E ali dentro, apesar de mais arejado do que Reynolds, foi nele e no seu fado que pensei. Abandonado à sua sorte num caixão exíguo, claustrofóbico, e com uma gama de recursos à qual só Angus McGyver conseguiria dar sentido, Reynolds é Paul Conroy, civil norte-americano no Iraque, condutor de pesados sequestrado por malfeitores e com o oxigénio a conta-gotas. Depois de algum impasse – é aceitável que quando acordamos num caixão, precisemos de pôr algumas ideias em dia –, o pobre Conroy fica a saber, via telemóvel, que a sua vida vale 5 milhões de dólares e alguém vai ter que se chegar à frente com o vil metal.
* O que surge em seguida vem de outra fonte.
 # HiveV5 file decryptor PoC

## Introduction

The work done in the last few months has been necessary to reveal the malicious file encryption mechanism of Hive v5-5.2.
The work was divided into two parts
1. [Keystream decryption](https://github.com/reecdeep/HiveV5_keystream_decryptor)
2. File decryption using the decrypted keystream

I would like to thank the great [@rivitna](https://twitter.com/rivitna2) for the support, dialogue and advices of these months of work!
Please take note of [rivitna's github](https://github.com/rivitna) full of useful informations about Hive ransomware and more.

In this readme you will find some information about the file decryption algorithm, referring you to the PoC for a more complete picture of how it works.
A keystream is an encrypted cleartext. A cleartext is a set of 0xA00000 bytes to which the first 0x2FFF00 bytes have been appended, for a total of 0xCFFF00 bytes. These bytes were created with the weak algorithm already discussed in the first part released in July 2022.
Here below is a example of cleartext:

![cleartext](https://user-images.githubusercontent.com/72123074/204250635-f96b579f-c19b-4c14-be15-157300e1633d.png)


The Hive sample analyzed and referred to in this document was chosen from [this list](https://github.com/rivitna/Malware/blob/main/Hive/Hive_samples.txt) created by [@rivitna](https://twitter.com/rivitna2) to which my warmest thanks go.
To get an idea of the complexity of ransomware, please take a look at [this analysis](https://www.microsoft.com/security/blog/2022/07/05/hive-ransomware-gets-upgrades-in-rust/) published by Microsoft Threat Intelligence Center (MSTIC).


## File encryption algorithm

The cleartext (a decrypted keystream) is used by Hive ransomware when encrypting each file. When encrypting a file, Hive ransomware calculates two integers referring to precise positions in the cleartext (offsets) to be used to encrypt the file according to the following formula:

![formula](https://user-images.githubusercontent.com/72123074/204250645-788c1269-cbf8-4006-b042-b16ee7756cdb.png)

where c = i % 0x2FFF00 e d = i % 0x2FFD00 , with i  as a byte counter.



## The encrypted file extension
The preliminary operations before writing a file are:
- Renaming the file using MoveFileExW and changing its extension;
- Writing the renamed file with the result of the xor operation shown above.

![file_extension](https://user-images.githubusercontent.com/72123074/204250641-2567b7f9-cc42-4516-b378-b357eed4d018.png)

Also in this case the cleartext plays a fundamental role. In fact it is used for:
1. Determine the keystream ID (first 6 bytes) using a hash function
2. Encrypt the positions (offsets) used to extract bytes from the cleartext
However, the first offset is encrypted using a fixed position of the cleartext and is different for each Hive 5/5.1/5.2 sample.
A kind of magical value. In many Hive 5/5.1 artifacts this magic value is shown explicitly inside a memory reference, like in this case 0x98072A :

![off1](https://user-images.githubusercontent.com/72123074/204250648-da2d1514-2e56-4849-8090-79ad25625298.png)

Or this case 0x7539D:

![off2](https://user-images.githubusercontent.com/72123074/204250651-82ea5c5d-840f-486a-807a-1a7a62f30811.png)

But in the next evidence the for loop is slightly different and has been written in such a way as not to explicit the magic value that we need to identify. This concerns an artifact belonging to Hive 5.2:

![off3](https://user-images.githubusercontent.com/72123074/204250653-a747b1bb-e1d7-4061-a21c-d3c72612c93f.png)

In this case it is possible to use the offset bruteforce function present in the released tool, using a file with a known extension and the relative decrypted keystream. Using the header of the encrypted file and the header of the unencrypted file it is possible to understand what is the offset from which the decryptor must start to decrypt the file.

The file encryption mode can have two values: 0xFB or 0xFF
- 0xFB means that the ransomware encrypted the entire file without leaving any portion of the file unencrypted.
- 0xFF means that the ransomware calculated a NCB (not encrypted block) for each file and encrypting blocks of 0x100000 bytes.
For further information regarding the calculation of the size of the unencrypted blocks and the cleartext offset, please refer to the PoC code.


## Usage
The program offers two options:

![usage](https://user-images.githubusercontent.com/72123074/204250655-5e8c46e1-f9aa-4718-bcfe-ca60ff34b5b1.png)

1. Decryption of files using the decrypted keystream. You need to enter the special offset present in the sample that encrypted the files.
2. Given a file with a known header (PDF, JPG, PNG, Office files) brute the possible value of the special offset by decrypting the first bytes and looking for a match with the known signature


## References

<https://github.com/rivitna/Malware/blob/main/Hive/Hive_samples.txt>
O que se segue é outro pesadelo comum a este que vos escreve: ter de fazer telefonemas para resolver coisas. Mas uma coisa é ligar à TV Cabo com a tanga de que preciso da Sport TV por motivos profissionais outra é ter que ligar a serviços de apoio a cliente para, digamos, evitar ter o mesmo fim que muitos dizem ter sido o do cantor Carlos Paião (mito urbano, diga-se).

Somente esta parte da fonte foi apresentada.